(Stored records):
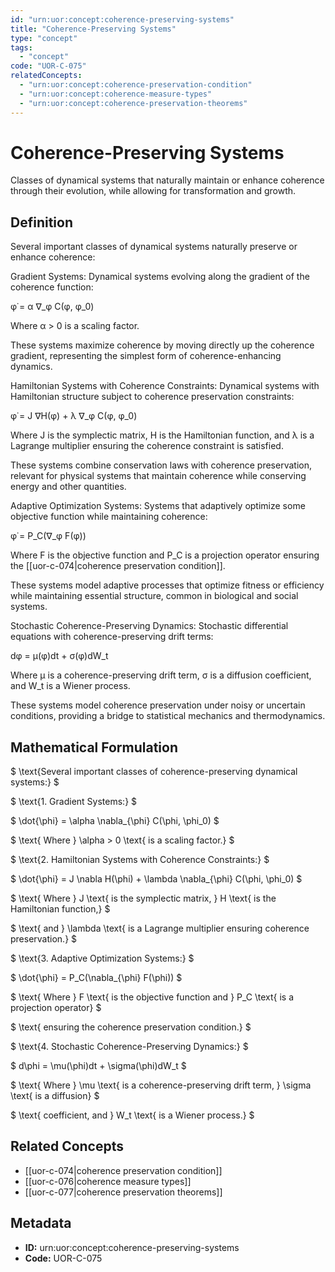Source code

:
 ```yaml
---
id: "urn:uor:concept:coherence-preserving-systems"
title: "Coherence-Preserving Systems"
type: "concept"
tags:
  - "concept"
code: "UOR-C-075"
relatedConcepts:
  - "urn:uor:concept:coherence-preservation-condition"
  - "urn:uor:concept:coherence-measure-types"
  - "urn:uor:concept:coherence-preservation-theorems"
---
```


# Coherence-Preserving Systems

Classes of dynamical systems that naturally maintain or enhance coherence through their evolution, while allowing for transformation and growth.

## Definition

Several important classes of dynamical systems naturally preserve or enhance coherence:

Gradient Systems: Dynamical systems evolving along the gradient of the coherence function:

φ̇ = α ∇_φ C(φ, φ_0)

Where α > 0 is a scaling factor.

These systems maximize coherence by moving directly up the coherence gradient, representing the simplest form of coherence-enhancing dynamics.

Hamiltonian Systems with Coherence Constraints: Dynamical systems with Hamiltonian structure subject to coherence preservation constraints:

φ̇ = J ∇H(φ) + λ ∇_φ C(φ, φ_0)

Where J is the symplectic matrix, H is the Hamiltonian function, and λ is a Lagrange multiplier ensuring the coherence constraint is satisfied.

These systems combine conservation laws with coherence preservation, relevant for physical systems that maintain coherence while conserving energy and other quantities.

Adaptive Optimization Systems: Systems that adaptively optimize some objective function while maintaining coherence:

φ̇ = P_C(∇_φ F(φ))

Where F is the objective function and P_C is a projection operator ensuring the [[uor-c-074|coherence preservation condition]].

These systems model adaptive processes that optimize fitness or efficiency while maintaining essential structure, common in biological and social systems.

Stochastic Coherence-Preserving Dynamics: Stochastic differential equations with coherence-preserving drift terms:

dφ = μ(φ)dt + σ(φ)dW_t

Where μ is a coherence-preserving drift term, σ is a diffusion coefficient, and W_t is a Wiener process.

These systems model coherence preservation under noisy or uncertain conditions, providing a bridge to statistical mechanics and thermodynamics.

## Mathematical Formulation

$
\text{Several important classes of coherence-preserving dynamical systems:}
$

$
\text{1. Gradient Systems:}
$

$
\dot{\phi} = \alpha \nabla_{\phi} C(\phi, \phi_0)
$

$
\text{   Where } \alpha > 0 \text{ is a scaling factor.}
$

$
\text{2. Hamiltonian Systems with Coherence Constraints:}
$

$
\dot{\phi} = J \nabla H(\phi) + \lambda \nabla_{\phi} C(\phi, \phi_0)
$

$
\text{   Where } J \text{ is the symplectic matrix, } H \text{ is the Hamiltonian function,}
$

$
\text{   and } \lambda \text{ is a Lagrange multiplier ensuring coherence preservation.}
$

$
\text{3. Adaptive Optimization Systems:}
$

$
\dot{\phi} = P_C(\nabla_{\phi} F(\phi))
$

$
\text{   Where } F \text{ is the objective function and } P_C \text{ is a projection operator}
$

$
\text{   ensuring the coherence preservation condition.}
$

$
\text{4. Stochastic Coherence-Preserving Dynamics:}
$

$
d\phi = \mu(\phi)dt + \sigma(\phi)dW_t
$

$
\text{   Where } \mu \text{ is a coherence-preserving drift term, } \sigma \text{ is a diffusion}
$

$
\text{   coefficient, and } W_t \text{ is a Wiener process.}
$

## Related Concepts

- [[uor-c-074|coherence preservation condition]]
- [[uor-c-076|coherence measure types]]
- [[uor-c-077|coherence preservation theorems]]

## Metadata

- **ID:** urn:uor:concept:coherence-preserving-systems
- **Code:** UOR-C-075
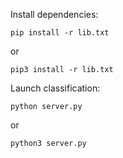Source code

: Install dependencies:
```
pip install -r lib.txt
```
or
```
pip3 install -r lib.txt
```

Launch classification:
```
python server.py
```
or
```
python3 server.py
```

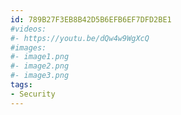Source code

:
 ```yaml
---
id: 789B27F3EB8B42D5B6EFB6EF7DFD2BE1
#videos:
#- https://youtu.be/dQw4w9WgXcQ
#images:
#- image1.png
#- image2.png
#- image3.png
tags:
- Security
---
```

(What is expected): Give the count of lines in the data above holding the word "multiplier", and nothing beyond it.

(Result): 2